This blog has been following the story of many special places for wildlife and the people who work tirelessly to save them, nurture them and make them accessible for others to enjoy.

It’s 100 years since Charles Rothschild’s idea that the best places for wildlife should be protected led to the founding of a movement that, today, is the Wildlife Trusts.

There’s loads of fascinating material here and an interactive timeline and everything.

Over the years I’ve worked with several of the individual county wildlife trusts on innumerable projects, joint initiatives and pieces of casework bringing strength and breadth by combining our approaches.

Two nearly did become one – in the 1970s plans to merge the RSPB with the Society for the Promotion of Nature Conservation (the forerunner of the Wildlife Trusts).  Nearly but not quite – yet through all our recent shared history we continue to work closely together in the conservation family.

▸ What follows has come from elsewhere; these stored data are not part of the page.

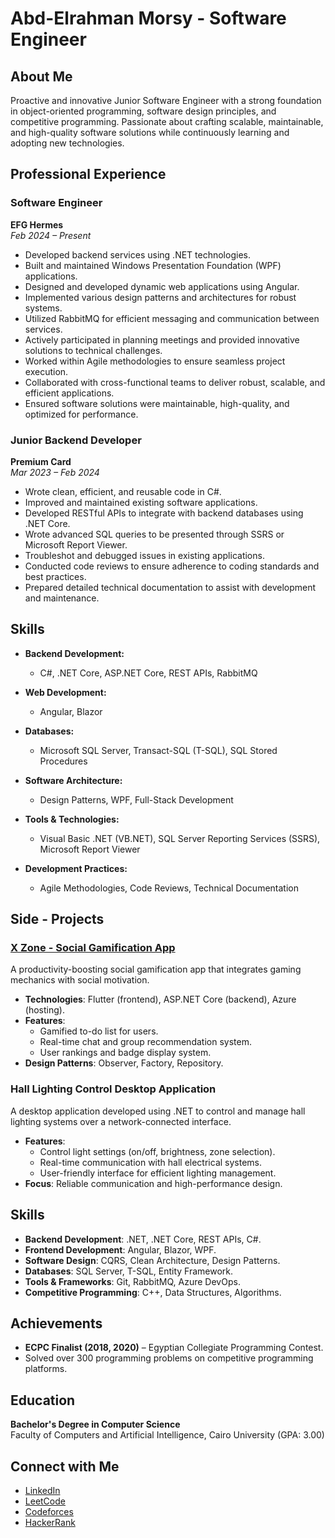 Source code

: # Abd-Elrahman Morsy - Software Engineer

## About Me
Proactive and innovative Junior Software Engineer with a strong foundation in object-oriented programming, software design principles, and competitive programming. Passionate about crafting scalable, maintainable, and high-quality software solutions while continuously learning and adopting new technologies.
## Professional Experience

### **Software Engineer**  
**EFG Hermes**  
*Feb 2024 – Present*  
- Developed backend services using .NET technologies.  
- Built and maintained Windows Presentation Foundation (WPF) applications.  
- Designed and developed dynamic web applications using Angular.  
- Implemented various design patterns and architectures for robust systems.  
- Utilized RabbitMQ for efficient messaging and communication between services.  
- Actively participated in planning meetings and provided innovative solutions to technical challenges.  
- Worked within Agile methodologies to ensure seamless project execution.  
- Collaborated with cross-functional teams to deliver robust, scalable, and efficient applications.  
- Ensured software solutions were maintainable, high-quality, and optimized for performance.  

### **Junior Backend Developer**  
**Premium Card**  
*Mar 2023 – Feb 2024*  
- Wrote clean, efficient, and reusable code in C#.  
- Improved and maintained existing software applications.  
- Developed RESTful APIs to integrate with backend databases using .NET Core.  
- Wrote advanced SQL queries to be presented through SSRS or Microsoft Report Viewer.  
- Troubleshot and debugged issues in existing applications.  
- Conducted code reviews to ensure adherence to coding standards and best practices.  
- Prepared detailed technical documentation to assist with development and maintenance.  

## Skills

- **Backend Development:**  
  - C#, .NET Core, ASP.NET Core, REST APIs, RabbitMQ  

- **Web Development:**  
  - Angular, Blazor  

- **Databases:**  
  - Microsoft SQL Server, Transact-SQL (T-SQL), SQL Stored Procedures  

- **Software Architecture:**  
  - Design Patterns, WPF, Full-Stack Development  

- **Tools & Technologies:**  
  - Visual Basic .NET (VB.NET), SQL Server Reporting Services (SSRS), Microsoft Report Viewer  

- **Development Practices:**  
  - Agile Methodologies, Code Reviews, Technical Documentation  
## Side - Projects

### [X Zone - Social Gamification App](https://github.com/abdomorsi/xZoneAPI---Social-Gamification-app--master)
A productivity-boosting social gamification app that integrates gaming mechanics with social motivation.
- **Technologies**: Flutter (frontend), ASP.NET Core (backend), Azure (hosting).
- **Features**:
  - Gamified to-do list for users.
  - Real-time chat and group recommendation system.
  - User rankings and badge display system.
- **Design Patterns**: Observer, Factory, Repository.

### Hall Lighting Control Desktop Application
A desktop application developed using .NET to control and manage hall lighting systems over a network-connected interface.
- **Features**:
  - Control light settings (on/off, brightness, zone selection).
  - Real-time communication with hall electrical systems.
  - User-friendly interface for efficient lighting management.
- **Focus**: Reliable communication and high-performance design.

## Skills
- **Backend Development**: .NET, .NET Core, REST APIs, C#.
- **Frontend Development**: Angular, Blazor, WPF.
- **Software Design**: CQRS, Clean Architecture, Design Patterns.
- **Databases**: SQL Server, T-SQL, Entity Framework.
- **Tools & Frameworks**: Git, RabbitMQ, Azure DevOps.
- **Competitive Programming**: C++, Data Structures, Algorithms.

## Achievements
- **ECPC Finalist (2018, 2020)** – Egyptian Collegiate Programming Contest.
- Solved over 300 programming problems on competitive programming platforms.

## Education
**Bachelor's Degree in Computer Science**  
Faculty of Computers and Artificial Intelligence, Cairo University (GPA: 3.00)

## Connect with Me
- [LinkedIn](https://www.linkedin.com/in/abdelrahman-morsy-0a89a4153/)
- [LeetCode](https://leetcode.com/Boodii/)
- [Codeforces](https://codeforces.com/profile/abdomorsy389)
- [HackerRank](https://www.hackerrank.com/abdomorsy389?hr_r=1)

But our origins were very different. By 1912 the RSPB (the R was added in 1904 as we are in retrospective mood) had been pushing our campaign to stop the slaughter of birds for fashion for 23 years. We’ve always relished the long game!

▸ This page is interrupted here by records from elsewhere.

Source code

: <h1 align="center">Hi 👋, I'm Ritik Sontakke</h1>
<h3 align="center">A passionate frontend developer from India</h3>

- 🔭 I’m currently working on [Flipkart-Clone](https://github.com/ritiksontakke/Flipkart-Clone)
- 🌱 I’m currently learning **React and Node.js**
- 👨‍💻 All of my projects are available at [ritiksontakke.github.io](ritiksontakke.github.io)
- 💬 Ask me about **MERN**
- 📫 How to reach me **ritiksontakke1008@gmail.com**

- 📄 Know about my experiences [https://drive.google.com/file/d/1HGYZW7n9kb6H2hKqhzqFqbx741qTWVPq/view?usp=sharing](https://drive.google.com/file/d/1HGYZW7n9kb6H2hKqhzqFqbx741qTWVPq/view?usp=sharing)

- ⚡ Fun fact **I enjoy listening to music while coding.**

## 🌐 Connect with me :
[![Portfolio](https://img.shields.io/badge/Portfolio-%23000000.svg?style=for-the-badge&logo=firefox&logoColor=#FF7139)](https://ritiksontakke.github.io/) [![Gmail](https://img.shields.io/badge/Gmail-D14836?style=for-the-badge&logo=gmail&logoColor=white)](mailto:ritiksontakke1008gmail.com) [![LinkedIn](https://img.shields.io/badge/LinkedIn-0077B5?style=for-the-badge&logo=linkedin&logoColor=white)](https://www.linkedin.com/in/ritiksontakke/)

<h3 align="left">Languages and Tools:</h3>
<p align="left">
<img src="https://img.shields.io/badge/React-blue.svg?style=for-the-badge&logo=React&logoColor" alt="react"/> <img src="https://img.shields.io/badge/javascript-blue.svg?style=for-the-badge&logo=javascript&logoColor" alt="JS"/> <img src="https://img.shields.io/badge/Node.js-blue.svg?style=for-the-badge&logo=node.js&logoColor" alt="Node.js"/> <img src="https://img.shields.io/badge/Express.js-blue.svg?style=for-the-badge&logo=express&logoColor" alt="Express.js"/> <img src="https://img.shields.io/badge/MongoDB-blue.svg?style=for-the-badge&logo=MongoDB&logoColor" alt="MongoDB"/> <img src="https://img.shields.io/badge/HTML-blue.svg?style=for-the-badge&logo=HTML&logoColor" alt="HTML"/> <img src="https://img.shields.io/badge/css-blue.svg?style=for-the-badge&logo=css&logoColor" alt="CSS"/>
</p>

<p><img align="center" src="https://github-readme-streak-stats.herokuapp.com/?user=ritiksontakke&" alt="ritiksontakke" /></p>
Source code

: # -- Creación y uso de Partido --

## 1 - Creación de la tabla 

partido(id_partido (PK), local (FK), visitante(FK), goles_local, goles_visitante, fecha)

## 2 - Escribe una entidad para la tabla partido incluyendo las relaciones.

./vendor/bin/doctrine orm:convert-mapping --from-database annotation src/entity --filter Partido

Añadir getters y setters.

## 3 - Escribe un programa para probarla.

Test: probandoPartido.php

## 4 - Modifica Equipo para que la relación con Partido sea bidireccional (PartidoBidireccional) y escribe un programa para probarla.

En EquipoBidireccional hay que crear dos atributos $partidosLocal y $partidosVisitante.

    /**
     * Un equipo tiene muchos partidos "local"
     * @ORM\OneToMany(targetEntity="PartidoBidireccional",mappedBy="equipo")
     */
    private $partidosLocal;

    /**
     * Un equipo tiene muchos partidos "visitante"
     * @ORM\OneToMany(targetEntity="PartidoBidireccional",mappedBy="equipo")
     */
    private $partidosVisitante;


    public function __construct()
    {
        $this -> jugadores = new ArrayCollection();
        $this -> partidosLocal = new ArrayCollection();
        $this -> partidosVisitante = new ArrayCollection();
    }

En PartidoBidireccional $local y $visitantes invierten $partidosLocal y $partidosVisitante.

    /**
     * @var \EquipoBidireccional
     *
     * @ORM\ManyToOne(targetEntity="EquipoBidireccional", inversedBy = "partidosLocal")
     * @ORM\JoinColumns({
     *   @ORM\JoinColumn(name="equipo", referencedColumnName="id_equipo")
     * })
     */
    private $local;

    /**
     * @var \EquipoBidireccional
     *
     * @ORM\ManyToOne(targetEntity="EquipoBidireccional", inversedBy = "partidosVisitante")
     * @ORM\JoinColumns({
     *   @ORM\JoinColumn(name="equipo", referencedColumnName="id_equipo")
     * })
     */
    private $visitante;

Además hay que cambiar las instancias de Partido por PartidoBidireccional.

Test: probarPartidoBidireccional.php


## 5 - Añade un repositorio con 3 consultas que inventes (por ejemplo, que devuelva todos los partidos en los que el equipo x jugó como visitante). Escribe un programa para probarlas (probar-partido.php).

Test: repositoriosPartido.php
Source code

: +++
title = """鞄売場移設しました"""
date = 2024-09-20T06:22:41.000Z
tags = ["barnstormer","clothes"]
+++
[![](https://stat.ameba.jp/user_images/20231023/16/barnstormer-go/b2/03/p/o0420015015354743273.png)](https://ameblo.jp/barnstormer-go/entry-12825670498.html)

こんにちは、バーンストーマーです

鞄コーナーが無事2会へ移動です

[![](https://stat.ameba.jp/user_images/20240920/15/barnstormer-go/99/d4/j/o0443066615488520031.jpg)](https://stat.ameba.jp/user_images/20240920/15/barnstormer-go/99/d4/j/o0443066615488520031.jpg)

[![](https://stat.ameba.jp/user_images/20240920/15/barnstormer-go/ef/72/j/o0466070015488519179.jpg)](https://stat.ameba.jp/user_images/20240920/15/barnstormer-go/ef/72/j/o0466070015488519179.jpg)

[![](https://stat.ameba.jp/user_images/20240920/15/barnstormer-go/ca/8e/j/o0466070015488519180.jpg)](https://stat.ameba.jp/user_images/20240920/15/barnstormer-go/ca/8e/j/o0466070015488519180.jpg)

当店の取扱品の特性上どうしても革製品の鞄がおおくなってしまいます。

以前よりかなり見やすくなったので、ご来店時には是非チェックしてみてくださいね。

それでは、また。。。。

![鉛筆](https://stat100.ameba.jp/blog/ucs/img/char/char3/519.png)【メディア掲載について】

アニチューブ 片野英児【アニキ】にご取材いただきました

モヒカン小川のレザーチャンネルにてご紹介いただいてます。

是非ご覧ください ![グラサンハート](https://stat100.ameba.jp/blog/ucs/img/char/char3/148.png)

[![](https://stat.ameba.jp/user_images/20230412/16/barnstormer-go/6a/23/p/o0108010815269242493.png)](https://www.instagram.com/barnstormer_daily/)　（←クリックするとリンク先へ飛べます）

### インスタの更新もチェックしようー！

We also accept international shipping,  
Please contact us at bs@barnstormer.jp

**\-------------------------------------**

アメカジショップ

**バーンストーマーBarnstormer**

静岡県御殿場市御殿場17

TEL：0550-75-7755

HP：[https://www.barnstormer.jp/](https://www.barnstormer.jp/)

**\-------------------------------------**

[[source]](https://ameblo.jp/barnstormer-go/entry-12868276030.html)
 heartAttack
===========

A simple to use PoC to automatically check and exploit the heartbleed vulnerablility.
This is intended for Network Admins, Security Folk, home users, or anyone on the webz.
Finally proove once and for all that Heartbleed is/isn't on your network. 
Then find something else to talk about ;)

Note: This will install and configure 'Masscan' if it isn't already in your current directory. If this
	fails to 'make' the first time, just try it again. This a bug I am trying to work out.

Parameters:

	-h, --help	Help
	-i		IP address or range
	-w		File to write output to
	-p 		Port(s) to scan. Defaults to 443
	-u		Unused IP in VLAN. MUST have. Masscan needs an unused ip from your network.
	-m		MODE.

This famous photograph of our sandwich board men telling the tale of the egret dates from 1911.

We would have been characterised as having a ‘species focus’ back then (though one possible name was the Society for the Protection of Birds, Plants and Pleasant Places) – and we still do. Rothschild’s list of 284 reserves published in 1915 framed the Society for the Promotion of Nature Reserves in different way with a clear focus on the importance of the land.

It wasn’t until the early 1930s that the RSPB had a go at the nature reserves game – we secured nature reserves through purchase and the gift of land on Romney Marsh and Dungeness. And we’re still there.

The protection of special places was a dominant theme during the 20th century – intensifying as pressure on our natural environment increased.  After the Second World War legislation set up the ability to designate places as Sites of Special Scientific Interest (SSSI).   Nice idea and nice badge – but not very effective at delivering real protection in the 1970s destruction or damage of SSSIs reached 12% per year.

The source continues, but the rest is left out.